Rendered images with source text
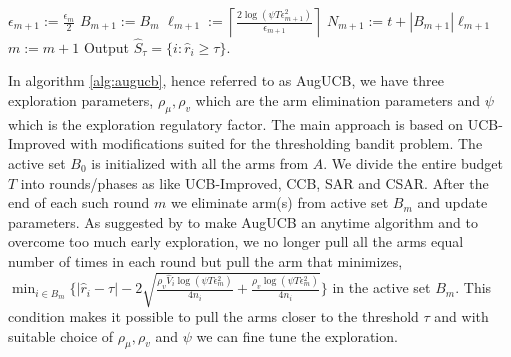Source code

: \begin{algorithm}[th!]
\begin{algorithmic}
\begin{align*}
\end{align*}
\EndArmElimV
\State {}
\ResetParam
\State $\epsilon_{m+1}:=\frac{\epsilon_{m}}{2}$
\State $B_{m+1} := B_{m}$
\State $\ell_{m+1}:=\left\lceil \frac{2\log(\psi T\epsilon_{m+1}^{2})}{\epsilon_{m+1}} \right\rceil$
\State $N_{m+1} := t + |B_{m+1}|\ell_{m+1}$
\State $m := m+1$
\EndResetParam
\EndIf
\EndFor
\State Output $\hat{S}_{\tau}=\lbrace i: \hat{r}_{i}\geq \tau \rbrace$.
\end{algorithmic}
\end{algorithm}



In algorithm \ref{alg:augucb}, hence referred to as AugUCB, we have three exploration parameters, $\rho_{\mu}, \rho_v$ which are the arm elimination parameters and $\psi$ which is the exploration regulatory factor. The main approach is based on UCB-Improved with modifications suited for the thresholding bandit problem. The active set $B_{0}$ is initialized with all the arms from $A$. We divide the entire budget $T$ into rounds/phases as like UCB-Improved, CCB, SAR and CSAR. After the end of each such round $m$ we eliminate arm(s) from active set $B_{m}$ and update parameters. As suggested by \cite{liu2016modification} to make AugUCB an anytime algorithm and to overcome too much early exploration, we no longer pull all the arms equal number of times in each round but pull the arm that minimizes,  
$\min_{i\in B_{m}}\big\lbrace |\hat{r}_{i} - \tau | - 2\sqrt{\frac{\rho_v \hat{V}_{i} \log (\psi T \epsilon_{m}^{2})}{4 n_{i}} + \frac{\rho_v \log{(\psi T\epsilon_{m}^{2})}}{4 n_{i}}} \big\rbrace $
in the active set $B_{m}$. This condition makes it possible to pull the arms closer to the threshold $\tau$ and with suitable choice of $\rho_{\mu},\rho_v$ and $\psi$ we can fine tune the exploration.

» YOUR OBJECTIVE: All lines in the records that contain "arms" are to be copied and returned.

» EXERCISE SOLUTION:
In algorithm \ref{alg:augucb}, hence referred to as AugUCB, we have three exploration parameters, $\rho_{\mu}, \rho_v$ which are the arm elimination parameters and $\psi$ which is the exploration regulatory factor. The main approach is based on UCB-Improved with modifications suited for the thresholding bandit problem. The active set $B_{0}$ is initialized with all the arms from $A$. We divide the entire budget $T$ into rounds/phases as like UCB-Improved, CCB, SAR and CSAR. After the end of each such round $m$ we eliminate arm(s) from active set $B_{m}$ and update parameters. As suggested by \cite{liu2016modification} to make AugUCB an anytime algorithm and to overcome too much early exploration, we no longer pull all the arms equal number of times in each round but pull the arm that minimizes,  
in the active set $B_{m}$. This condition makes it possible to pull the arms closer to the threshold $\tau$ and with suitable choice of $\rho_{\mu},\rho_v$ and $\psi$ we can fine tune the exploration.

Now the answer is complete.